Pictures paired with source code:
***

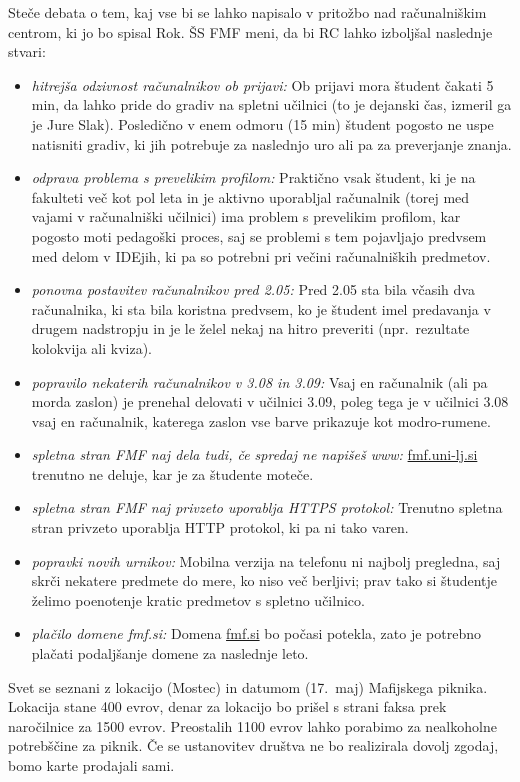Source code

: \documentclass{seja}
\begin{document}
\begin{ad}
\item
Steče debata o tem, kaj vse bi se lahko napisalo v pritožbo nad računalniškim centrom, ki jo bo spisal Rok. ŠS FMF meni, da bi RC lahko izboljšal naslednje stvari:
\begin{itemize}
    \item \textit{hitrejša odzivnost računalnikov ob prijavi:} Ob prijavi mora študent čakati 5 min, da lahko pride do gradiv na spletni učilnici (to je dejanski čas, izmeril ga je Jure Slak). Posledično v enem odmoru (15 min) študent pogosto ne uspe natisniti gradiv, ki jih potrebuje za naslednjo uro ali pa za preverjanje znanja.
    \item \textit{odprava problema s prevelikim profilom:} Praktično vsak študent, ki je na fakulteti več kot pol leta in je aktivno uporabljal računalnik (torej med vajami v računalniški učilnici) ima problem s prevelikim profilom, kar pogosto moti pedagoški proces, saj se problemi s tem pojavljajo predvsem med delom v IDEjih, ki pa so potrebni pri večini računalniških predmetov.
    \item \textit{ponovna postavitev računalnikov pred 2.05:} Pred 2.05 sta bila včasih dva računalnika, ki sta bila koristna predvsem, ko je študent imel predavanja v drugem nadstropju in je le želel nekaj na hitro preveriti (npr.~rezultate kolokvija ali kviza).
    \item \textit{popravilo nekaterih računalnikov v 3.08 in 3.09:} Vsaj en računalnik (ali pa morda zaslon) je prenehal delovati v učilnici 3.09, poleg tega je v učilnici 3.08 vsaj en računalnik, katerega zaslon vse barve prikazuje kot modro-rumene.
    \item \textit{spletna stran FMF naj dela tudi, če spredaj ne napišeš www:} \url{fmf.uni-lj.si} trenutno ne deluje, kar je za študente moteče.
    \item \textit{spletna stran FMF naj privzeto uporablja HTTPS protokol:} Trenutno spletna stran privzeto uporablja HTTP protokol, ki pa ni tako varen.
    \item \textit{popravki novih urnikov:} Mobilna verzija na telefonu ni najbolj pregledna, saj skrči nekatere predmete do mere, ko niso več berljivi; prav tako si študentje želimo poenotenje kratic predmetov s spletno učilnico.
    \item \textit{plačilo domene fmf.si:} Domena \url{fmf.si} bo počasi potekla, zato je potrebno plačati podaljšanje domene za naslednje leto.
\end{itemize}

\item
Svet se seznani z lokacijo (Mostec) in datumom (17.~maj) Mafijskega piknika. Lokacija stane 400 evrov, denar za lokacijo bo prišel s strani faksa prek naročilnice za 1500 evrov. Preostalih 1100 evrov lahko porabimo za nealkoholne potrebščine za piknik. Če se ustanovitev društva ne bo realizirala dovolj zgodaj, bomo karte prodajali sami.


\end{ad}
\end{document}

***

Task directions
Your task is to reproduce exactly the lines from the start of the data above through the line containing "s spletno učilnico.", leaving every picture out.

Problem solution
Source code

: \documentclass{seja}
\begin{document}
\begin{ad}
\item
Steče debata o tem, kaj vse bi se lahko napisalo v pritožbo nad računalniškim centrom, ki jo bo spisal Rok. ŠS FMF meni, da bi RC lahko izboljšal naslednje stvari:
\begin{itemize}
    \item \textit{hitrejša odzivnost računalnikov ob prijavi:} Ob prijavi mora študent čakati 5 min, da lahko pride do gradiv na spletni učilnici (to je dejanski čas, izmeril ga je Jure Slak). Posledično v enem odmoru (15 min) študent pogosto ne uspe natisniti gradiv, ki jih potrebuje za naslednjo uro ali pa za preverjanje znanja.
    \item \textit{odprava problema s prevelikim profilom:} Praktično vsak študent, ki je na fakulteti več kot pol leta in je aktivno uporabljal računalnik (torej med vajami v računalniški učilnici) ima problem s prevelikim profilom, kar pogosto moti pedagoški proces, saj se problemi s tem pojavljajo predvsem med delom v IDEjih, ki pa so potrebni pri večini računalniških predmetov.
    \item \textit{ponovna postavitev računalnikov pred 2.05:} Pred 2.05 sta bila včasih dva računalnika, ki sta bila koristna predvsem, ko je študent imel predavanja v drugem nadstropju in je le želel nekaj na hitro preveriti (npr.~rezultate kolokvija ali kviza).
    \item \textit{popravilo nekaterih računalnikov v 3.08 in 3.09:} Vsaj en računalnik (ali pa morda zaslon) je prenehal delovati v učilnici 3.09, poleg tega je v učilnici 3.08 vsaj en računalnik, katerega zaslon vse barve prikazuje kot modro-rumene.
    \item \textit{spletna stran FMF naj dela tudi, če spredaj ne napišeš www:} \url{fmf.uni-lj.si} trenutno ne deluje, kar je za študente moteče.
    \item \textit{spletna stran FMF naj privzeto uporablja HTTPS protokol:} Trenutno spletna stran privzeto uporablja HTTP protokol, ki pa ni tako varen.
    \item \textit{popravki novih urnikov:} Mobilna verzija na telefonu ni najbolj pregledna, saj skrči nekatere predmete do mere, ko niso več berljivi; prav tako si študentje želimo poenotenje kratic predmetov s spletno učilnico.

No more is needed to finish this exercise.